Berlin bebt! Der VfB Stuttgart, frischgebackener Champions-League-Qualifikant, reist mit dem unbändigen Willen zum Pokalsieg ins Olympiastadion. Nach dem überraschenden Triumph gegen Bielefeld im Vorjahr hat der VfB den Titelhunger gespürt – und nun will man die Krone im deutschen Fußball erneut ergreifen. Doch der Gegner ist alles andere als ein Selbstläufer: Der FC Bayern München, Rekordpokalsieger, ist zurück auf der großen Bühne.

Hoeneß mahnt zur höchstleistung

Hoeneß mahnt zur höchstleistung

„Favorit sind die Bayern, das waren wir letztes Jahr“, betonte VfB-Trainer Sebastian Hoeneß auf der Pressekonferenz. „Aber wir sind der VfB Stuttgart. Wir müssen uns vor niemandem verstecken.“ Der Schlüssel zum Erfolg liegt laut Hoeneß in einer „außergewöhnlichen Leistung“. Nur so könne man den Rekordmeister ernsthaft gefährden. Die Spieler selbst spüren die Euphorie. Kapitän Atakan Karazor betonte: „Wir sind gleich euphorisch, gleich motiviert und kämpferisch nach Berlin zurückgekehrt.“

Ein besonderes Augenmerk gilt der Personalsituation. Während der VfB ohne Ausfälle antreten kann, muss der FC Bayern auf seinen Stammkeeper Manuel Neuer verzichten, der sich kurz vor dem Finale eine Muskelverhärtung zugezogen hat. Jonas Urbig wird in die Bresche springen – eine Chance für den jungen Keeper, sich zu beweisen. Ob dies dem VfB einen entscheidenden Vorteil verschafft, bleibt abzuwarten. Die Statistiken sprechen klar für die Bayern: Von zehn Duellen im DFB-Pokal konnten die Münchner neun für sich entscheiden. Aber die Vergangenheit ist vergangen.

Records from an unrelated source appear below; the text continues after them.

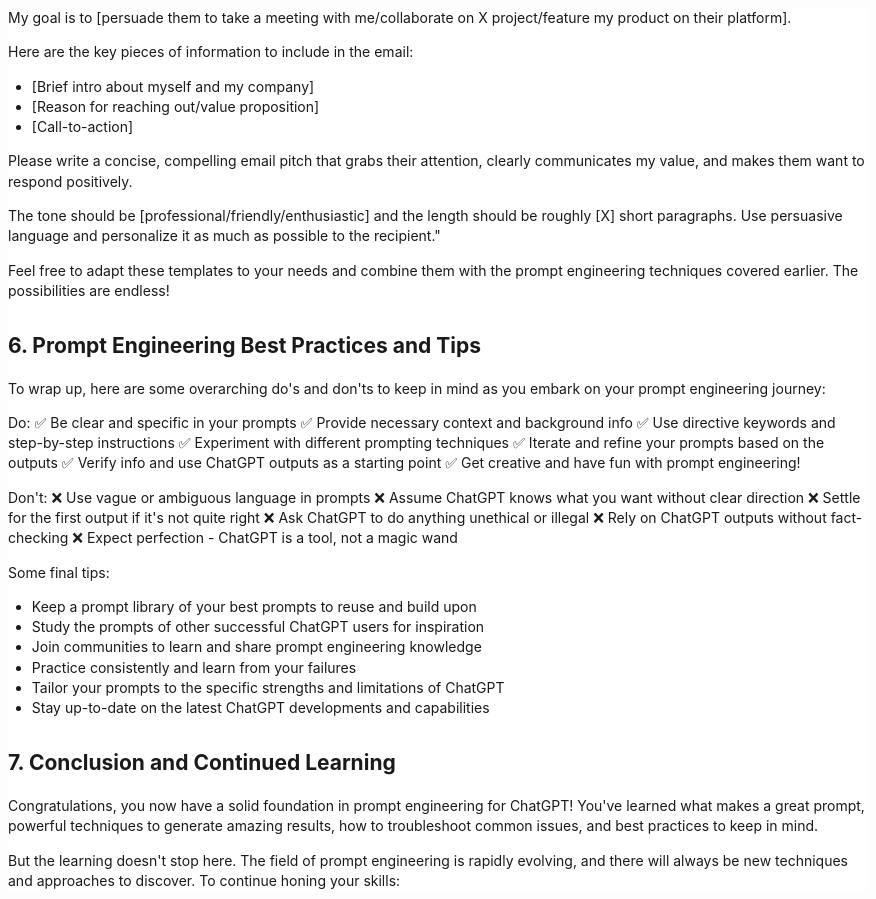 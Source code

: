 My goal is to [persuade them to take a meeting with me/collaborate on X project/feature my product on their platform].

Here are the key pieces of information to include in the email:
- [Brief intro about myself and my company]
- [Reason for reaching out/value proposition]
- [Call-to-action]

Please write a concise, compelling email pitch that grabs their attention, clearly communicates my value, and makes them want to respond positively. 

The tone should be [professional/friendly/enthusiastic] and the length should be roughly [X] short paragraphs. Use persuasive language and personalize it as much as possible to the recipient."

Feel free to adapt these templates to your needs and combine them with the prompt engineering techniques covered earlier. The possibilities are endless!

## 6. Prompt Engineering Best Practices and Tips

To wrap up, here are some overarching do's and don'ts to keep in mind as you embark on your prompt engineering journey:

Do:
✅ Be clear and specific in your prompts
✅ Provide necessary context and background info
✅ Use directive keywords and step-by-step instructions 
✅ Experiment with different prompting techniques 
✅ Iterate and refine your prompts based on the outputs
✅ Verify info and use ChatGPT outputs as a starting point
✅ Get creative and have fun with prompt engineering!

Don't:
❌ Use vague or ambiguous language in prompts
❌ Assume ChatGPT knows what you want without clear direction
❌ Settle for the first output if it's not quite right
❌ Ask ChatGPT to do anything unethical or illegal
❌ Rely on ChatGPT outputs without fact-checking
❌ Expect perfection - ChatGPT is a tool, not a magic wand

Some final tips:
- Keep a prompt library of your best prompts to reuse and build upon
- Study the prompts of other successful ChatGPT users for inspiration
- Join communities to learn and share prompt engineering knowledge 
- Practice consistently and learn from your failures
- Tailor your prompts to the specific strengths and limitations of ChatGPT
- Stay up-to-date on the latest ChatGPT developments and capabilities 

## 7. Conclusion and Continued Learning

Congratulations, you now have a solid foundation in prompt engineering for ChatGPT! You've learned what makes a great prompt, powerful techniques to generate amazing results, how to troubleshoot common issues, and best practices to keep in mind.

But the learning doesn't stop here. The field of prompt engineering is rapidly evolving, and there will always be new techniques and approaches to discover. To continue honing your skills:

Doch es ist nicht nur die Taktik, die zählt. Es ist die mentale Stärke, die den Unterschied ausmacht. Hoeneß betonte, dass seine Mannschaft aus dem Gefühl heraus agieren müsse, „sehr viel gewinnen zu können“. Die Erinnerungen an den Triumph des vergangenen Jahres sollen den VfB beflügeln. „Wenn man durchs Stadion läuft, erinnert man sich immer wieder an kleine Momente“, sagte Karazor. „Das sind einfach Mutmacher.“

Schiedsrichter Sven Jablonski wird das Finale um 20 Uhr anpfeifen. Die Spannung ist greifbar. Das Duell zwischen dem Titelverteidiger und dem Rekordmeister verspricht ein Feuerwerk zu werden. Die Fans dürfen ein packendes Spiel erwarten. Denn der VfB hat allen Grund, mit einer breiten Brust ins Spiel zu gehen – und Bayern wird sich warm anziehen müssen.